[[ MATERIAL PROVIDED, beginning ]]
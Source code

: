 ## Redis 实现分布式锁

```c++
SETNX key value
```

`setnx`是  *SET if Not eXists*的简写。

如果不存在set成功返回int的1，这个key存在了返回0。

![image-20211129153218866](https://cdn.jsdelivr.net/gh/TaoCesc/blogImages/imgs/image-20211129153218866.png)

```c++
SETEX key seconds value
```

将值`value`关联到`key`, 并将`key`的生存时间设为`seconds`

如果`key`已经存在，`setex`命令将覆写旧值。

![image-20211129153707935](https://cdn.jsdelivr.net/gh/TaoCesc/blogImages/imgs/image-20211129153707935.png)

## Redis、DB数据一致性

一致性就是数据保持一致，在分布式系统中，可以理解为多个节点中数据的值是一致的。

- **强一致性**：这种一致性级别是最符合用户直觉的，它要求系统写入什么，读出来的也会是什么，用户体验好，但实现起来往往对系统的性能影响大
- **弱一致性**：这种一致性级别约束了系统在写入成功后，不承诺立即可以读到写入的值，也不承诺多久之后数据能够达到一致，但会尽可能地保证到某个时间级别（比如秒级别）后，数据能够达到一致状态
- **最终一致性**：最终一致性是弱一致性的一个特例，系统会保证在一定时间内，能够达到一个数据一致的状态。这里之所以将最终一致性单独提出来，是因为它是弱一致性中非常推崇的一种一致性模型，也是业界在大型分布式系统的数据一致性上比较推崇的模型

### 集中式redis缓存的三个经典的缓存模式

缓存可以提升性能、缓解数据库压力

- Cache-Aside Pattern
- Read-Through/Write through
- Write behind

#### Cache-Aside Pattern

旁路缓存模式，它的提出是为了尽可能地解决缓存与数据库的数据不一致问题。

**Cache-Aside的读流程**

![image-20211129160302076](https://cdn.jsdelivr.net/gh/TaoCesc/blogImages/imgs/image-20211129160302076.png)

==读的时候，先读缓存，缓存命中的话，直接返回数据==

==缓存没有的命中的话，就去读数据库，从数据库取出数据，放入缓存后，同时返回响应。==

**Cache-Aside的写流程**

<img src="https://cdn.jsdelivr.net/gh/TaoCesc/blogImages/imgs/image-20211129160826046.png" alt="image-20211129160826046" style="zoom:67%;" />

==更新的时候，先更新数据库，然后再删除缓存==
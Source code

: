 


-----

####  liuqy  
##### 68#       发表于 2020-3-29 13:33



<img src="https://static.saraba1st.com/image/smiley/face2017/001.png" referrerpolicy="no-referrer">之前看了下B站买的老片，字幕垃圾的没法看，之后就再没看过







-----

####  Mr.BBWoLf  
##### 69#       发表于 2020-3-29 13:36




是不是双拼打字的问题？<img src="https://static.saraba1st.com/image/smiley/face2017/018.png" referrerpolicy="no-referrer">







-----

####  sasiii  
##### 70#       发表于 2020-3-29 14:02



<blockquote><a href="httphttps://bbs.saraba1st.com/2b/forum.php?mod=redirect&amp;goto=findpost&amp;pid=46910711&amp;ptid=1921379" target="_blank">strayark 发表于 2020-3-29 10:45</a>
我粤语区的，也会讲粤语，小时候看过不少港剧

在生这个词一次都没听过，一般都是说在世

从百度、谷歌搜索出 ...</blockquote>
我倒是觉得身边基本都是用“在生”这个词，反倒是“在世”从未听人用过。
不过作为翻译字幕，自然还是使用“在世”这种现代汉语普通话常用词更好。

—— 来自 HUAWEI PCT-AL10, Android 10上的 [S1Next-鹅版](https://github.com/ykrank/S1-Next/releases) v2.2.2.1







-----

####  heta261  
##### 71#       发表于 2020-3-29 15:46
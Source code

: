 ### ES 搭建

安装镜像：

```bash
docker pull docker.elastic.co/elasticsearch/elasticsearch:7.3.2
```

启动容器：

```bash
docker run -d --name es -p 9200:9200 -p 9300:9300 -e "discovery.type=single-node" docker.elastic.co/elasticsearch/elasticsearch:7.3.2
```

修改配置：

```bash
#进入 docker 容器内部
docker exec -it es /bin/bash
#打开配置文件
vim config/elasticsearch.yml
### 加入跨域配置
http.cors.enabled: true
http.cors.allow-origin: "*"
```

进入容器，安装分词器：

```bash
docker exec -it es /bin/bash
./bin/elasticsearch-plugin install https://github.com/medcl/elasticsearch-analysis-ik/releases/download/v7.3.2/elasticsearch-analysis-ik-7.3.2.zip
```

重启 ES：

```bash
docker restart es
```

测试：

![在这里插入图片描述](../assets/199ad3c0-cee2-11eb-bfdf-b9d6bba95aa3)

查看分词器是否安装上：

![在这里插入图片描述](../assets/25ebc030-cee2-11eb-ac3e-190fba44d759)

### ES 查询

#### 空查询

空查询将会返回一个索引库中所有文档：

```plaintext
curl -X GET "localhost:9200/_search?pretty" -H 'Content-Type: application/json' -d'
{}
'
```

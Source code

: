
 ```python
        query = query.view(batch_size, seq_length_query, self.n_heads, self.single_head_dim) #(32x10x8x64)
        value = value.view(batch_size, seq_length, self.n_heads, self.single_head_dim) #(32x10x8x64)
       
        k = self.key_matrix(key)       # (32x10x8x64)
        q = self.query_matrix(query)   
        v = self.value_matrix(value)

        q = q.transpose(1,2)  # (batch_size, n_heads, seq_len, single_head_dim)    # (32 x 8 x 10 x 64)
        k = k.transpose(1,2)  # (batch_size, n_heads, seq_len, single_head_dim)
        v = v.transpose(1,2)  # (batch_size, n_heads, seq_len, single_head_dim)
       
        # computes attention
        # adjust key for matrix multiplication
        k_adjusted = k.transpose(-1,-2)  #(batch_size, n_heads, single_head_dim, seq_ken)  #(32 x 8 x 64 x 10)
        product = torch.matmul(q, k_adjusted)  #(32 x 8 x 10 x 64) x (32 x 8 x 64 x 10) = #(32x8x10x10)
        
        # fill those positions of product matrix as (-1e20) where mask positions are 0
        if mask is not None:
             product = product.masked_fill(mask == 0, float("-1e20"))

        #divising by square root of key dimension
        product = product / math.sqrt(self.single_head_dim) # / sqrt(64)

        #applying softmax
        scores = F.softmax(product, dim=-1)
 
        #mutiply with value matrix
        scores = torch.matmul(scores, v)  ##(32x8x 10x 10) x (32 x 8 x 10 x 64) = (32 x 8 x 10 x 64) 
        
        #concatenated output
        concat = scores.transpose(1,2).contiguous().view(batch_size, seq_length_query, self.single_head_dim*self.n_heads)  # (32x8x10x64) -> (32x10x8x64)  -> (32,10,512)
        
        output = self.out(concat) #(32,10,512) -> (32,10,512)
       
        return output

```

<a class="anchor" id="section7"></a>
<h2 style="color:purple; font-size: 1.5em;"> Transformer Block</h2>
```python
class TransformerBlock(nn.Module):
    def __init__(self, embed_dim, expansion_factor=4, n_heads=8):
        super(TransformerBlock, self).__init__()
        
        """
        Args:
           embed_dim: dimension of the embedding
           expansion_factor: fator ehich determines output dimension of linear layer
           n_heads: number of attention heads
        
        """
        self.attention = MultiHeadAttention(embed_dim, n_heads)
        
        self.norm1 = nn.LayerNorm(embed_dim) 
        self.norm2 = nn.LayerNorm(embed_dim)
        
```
[[ MATERIAL PROVIDED, end ]]
WHAT YOU WILL DO: Return all the lines shown above, word for word.

RESPONSE BOX:
Source code

: ## Redis 实现分布式锁

```c++
SETNX key value
```

`setnx`是  *SET if Not eXists*的简写。

如果不存在set成功返回int的1，这个key存在了返回0。

![image-20211129153218866](https://cdn.jsdelivr.net/gh/TaoCesc/blogImages/imgs/image-20211129153218866.png)

```c++
SETEX key seconds value
```

将值`value`关联到`key`, 并将`key`的生存时间设为`seconds`

如果`key`已经存在，`setex`命令将覆写旧值。

![image-20211129153707935](https://cdn.jsdelivr.net/gh/TaoCesc/blogImages/imgs/image-20211129153707935.png)

## Redis、DB数据一致性

一致性就是数据保持一致，在分布式系统中，可以理解为多个节点中数据的值是一致的。

- **强一致性**：这种一致性级别是最符合用户直觉的，它要求系统写入什么，读出来的也会是什么，用户体验好，但实现起来往往对系统的性能影响大
- **弱一致性**：这种一致性级别约束了系统在写入成功后，不承诺立即可以读到写入的值，也不承诺多久之后数据能够达到一致，但会尽可能地保证到某个时间级别（比如秒级别）后，数据能够达到一致状态
- **最终一致性**：最终一致性是弱一致性的一个特例，系统会保证在一定时间内，能够达到一个数据一致的状态。这里之所以将最终一致性单独提出来，是因为它是弱一致性中非常推崇的一种一致性模型，也是业界在大型分布式系统的数据一致性上比较推崇的模型

### 集中式redis缓存的三个经典的缓存模式

缓存可以提升性能、缓解数据库压力

- Cache-Aside Pattern
- Read-Through/Write through
- Write behind

#### Cache-Aside Pattern

旁路缓存模式，它的提出是为了尽可能地解决缓存与数据库的数据不一致问题。

**Cache-Aside的读流程**

![image-20211129160302076](https://cdn.jsdelivr.net/gh/TaoCesc/blogImages/imgs/image-20211129160302076.png)

==读的时候，先读缓存，缓存命中的话，直接返回数据==

==缓存没有的命中的话，就去读数据库，从数据库取出数据，放入缓存后，同时返回响应。==

**Cache-Aside的写流程**

<img src="https://cdn.jsdelivr.net/gh/TaoCesc/blogImages/imgs/image-20211129160826046.png" alt="image-20211129160826046" style="zoom:67%;" />

==更新的时候，先更新数据库，然后再删除缓存==
Source code

: 


-----

####  liuqy  
##### 68#       发表于 2020-3-29 13:33



<img src="https://static.saraba1st.com/image/smiley/face2017/001.png" referrerpolicy="no-referrer">之前看了下B站买的老片，字幕垃圾的没法看，之后就再没看过







-----

####  Mr.BBWoLf  
##### 69#       发表于 2020-3-29 13:36




是不是双拼打字的问题？<img src="https://static.saraba1st.com/image/smiley/face2017/018.png" referrerpolicy="no-referrer">







-----

####  sasiii  
##### 70#       发表于 2020-3-29 14:02



<blockquote><a href="httphttps://bbs.saraba1st.com/2b/forum.php?mod=redirect&amp;goto=findpost&amp;pid=46910711&amp;ptid=1921379" target="_blank">strayark 发表于 2020-3-29 10:45</a>
我粤语区的，也会讲粤语，小时候看过不少港剧

在生这个词一次都没听过，一般都是说在世

从百度、谷歌搜索出 ...</blockquote>
我倒是觉得身边基本都是用“在生”这个词，反倒是“在世”从未听人用过。
不过作为翻译字幕，自然还是使用“在世”这种现代汉语普通话常用词更好。

—— 来自 HUAWEI PCT-AL10, Android 10上的 [S1Next-鹅版](https://github.com/ykrank/S1-Next/releases) v2.2.2.1







-----

####  heta261  
##### 71#       发表于 2020-3-29 15:46
Source code

: ### ES 搭建

安装镜像：

```bash
docker pull docker.elastic.co/elasticsearch/elasticsearch:7.3.2
```

启动容器：

```bash
docker run -d --name es -p 9200:9200 -p 9300:9300 -e "discovery.type=single-node" docker.elastic.co/elasticsearch/elasticsearch:7.3.2
```

修改配置：

```bash
#进入 docker 容器内部
docker exec -it es /bin/bash
#打开配置文件
vim config/elasticsearch.yml
### 加入跨域配置
http.cors.enabled: true
http.cors.allow-origin: "*"
```

进入容器，安装分词器：

```bash
docker exec -it es /bin/bash
./bin/elasticsearch-plugin install https://github.com/medcl/elasticsearch-analysis-ik/releases/download/v7.3.2/elasticsearch-analysis-ik-7.3.2.zip
```

重启 ES：

```bash
docker restart es
```

测试：

![在这里插入图片描述](../assets/199ad3c0-cee2-11eb-bfdf-b9d6bba95aa3)

查看分词器是否安装上：

![在这里插入图片描述](../assets/25ebc030-cee2-11eb-ac3e-190fba44d759)

### ES 查询

#### 空查询

空查询将会返回一个索引库中所有文档：

```plaintext
curl -X GET "localhost:9200/_search?pretty" -H 'Content-Type: application/json' -d'
{}
'
```

Source code

:
 ```python
        query = query.view(batch_size, seq_length_query, self.n_heads, self.single_head_dim) #(32x10x8x64)
        value = value.view(batch_size, seq_length, self.n_heads, self.single_head_dim) #(32x10x8x64)
       
        k = self.key_matrix(key)       # (32x10x8x64)
        q = self.query_matrix(query)   
        v = self.value_matrix(value)

        q = q.transpose(1,2)  # (batch_size, n_heads, seq_len, single_head_dim)    # (32 x 8 x 10 x 64)
        k = k.transpose(1,2)  # (batch_size, n_heads, seq_len, single_head_dim)
        v = v.transpose(1,2)  # (batch_size, n_heads, seq_len, single_head_dim)
       
        # computes attention
        # adjust key for matrix multiplication
        k_adjusted = k.transpose(-1,-2)  #(batch_size, n_heads, single_head_dim, seq_ken)  #(32 x 8 x 64 x 10)
        product = torch.matmul(q, k_adjusted)  #(32 x 8 x 10 x 64) x (32 x 8 x 64 x 10) = #(32x8x10x10)
        
        # fill those positions of product matrix as (-1e20) where mask positions are 0
        if mask is not None:
             product = product.masked_fill(mask == 0, float("-1e20"))

        #divising by square root of key dimension
        product = product / math.sqrt(self.single_head_dim) # / sqrt(64)

        #applying softmax
        scores = F.softmax(product, dim=-1)
 
        #mutiply with value matrix
        scores = torch.matmul(scores, v)  ##(32x8x 10x 10) x (32 x 8 x 10 x 64) = (32 x 8 x 10 x 64) 
        
        #concatenated output
        concat = scores.transpose(1,2).contiguous().view(batch_size, seq_length_query, self.single_head_dim*self.n_heads)  # (32x8x10x64) -> (32x10x8x64)  -> (32,10,512)
        
        output = self.out(concat) #(32,10,512) -> (32,10,512)
       
        return output

```

<a class="anchor" id="section7"></a>
<h2 style="color:purple; font-size: 1.5em;"> Transformer Block</h2>
```python
class TransformerBlock(nn.Module):
    def __init__(self, embed_dim, expansion_factor=4, n_heads=8):
        super(TransformerBlock, self).__init__()
        
        """
        Args:
           embed_dim: dimension of the embedding
           expansion_factor: fator ehich determines output dimension of linear layer
           n_heads: number of attention heads
        
        """
        self.attention = MultiHeadAttention(embed_dim, n_heads)
        
        self.norm1 = nn.LayerNorm(embed_dim) 
        self.norm2 = nn.LayerNorm(embed_dim)
        
```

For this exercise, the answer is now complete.